__Task to carry out__: What you return must be an exact copy of the lines in the listing below between the line holding "suggestions v1 |" and the line holding "(Recommend YES minimal)", inclusive, and nothing more.

__Data section__:
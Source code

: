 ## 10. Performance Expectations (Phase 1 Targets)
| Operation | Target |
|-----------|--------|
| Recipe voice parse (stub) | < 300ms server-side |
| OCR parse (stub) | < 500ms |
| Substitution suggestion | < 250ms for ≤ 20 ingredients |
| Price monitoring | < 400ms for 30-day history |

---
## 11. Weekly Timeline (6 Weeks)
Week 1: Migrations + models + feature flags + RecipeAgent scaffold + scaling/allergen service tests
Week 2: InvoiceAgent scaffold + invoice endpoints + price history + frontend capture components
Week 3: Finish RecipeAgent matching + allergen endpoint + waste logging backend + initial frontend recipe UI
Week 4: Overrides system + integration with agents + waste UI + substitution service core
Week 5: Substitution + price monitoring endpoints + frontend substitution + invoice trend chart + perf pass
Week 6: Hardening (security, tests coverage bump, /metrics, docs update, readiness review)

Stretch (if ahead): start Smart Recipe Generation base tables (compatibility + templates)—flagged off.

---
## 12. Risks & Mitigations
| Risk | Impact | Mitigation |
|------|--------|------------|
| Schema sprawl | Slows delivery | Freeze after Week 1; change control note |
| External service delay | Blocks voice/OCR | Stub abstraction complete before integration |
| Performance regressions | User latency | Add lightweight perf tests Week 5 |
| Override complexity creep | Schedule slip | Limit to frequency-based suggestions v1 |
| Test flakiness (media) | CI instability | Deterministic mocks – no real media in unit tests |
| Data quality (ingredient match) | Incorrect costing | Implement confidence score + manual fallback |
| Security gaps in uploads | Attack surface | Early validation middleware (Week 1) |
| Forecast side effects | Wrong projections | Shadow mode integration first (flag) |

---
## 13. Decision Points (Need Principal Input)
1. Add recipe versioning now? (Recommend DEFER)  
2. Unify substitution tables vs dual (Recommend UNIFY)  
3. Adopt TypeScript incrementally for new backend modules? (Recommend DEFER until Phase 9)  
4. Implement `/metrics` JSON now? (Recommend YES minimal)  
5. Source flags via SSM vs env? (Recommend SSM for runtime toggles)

__Output for this exercise__:
| Override complexity creep | Schedule slip | Limit to frequency-based suggestions v1 |
| Test flakiness (media) | CI instability | Deterministic mocks – no real media in unit tests |
| Data quality (ingredient match) | Incorrect costing | Implement confidence score + manual fallback |
| Security gaps in uploads | Attack surface | Early validation middleware (Week 1) |
| Forecast side effects | Wrong projections | Shadow mode integration first (flag) |

---
## 13. Decision Points (Need Principal Input)
1. Add recipe versioning now? (Recommend DEFER)  
2. Unify substitution tables vs dual (Recommend UNIFY)  
3. Adopt TypeScript incrementally for new backend modules? (Recommend DEFER until Phase 9)  
4. Implement `/metrics` JSON now? (Recommend YES minimal)  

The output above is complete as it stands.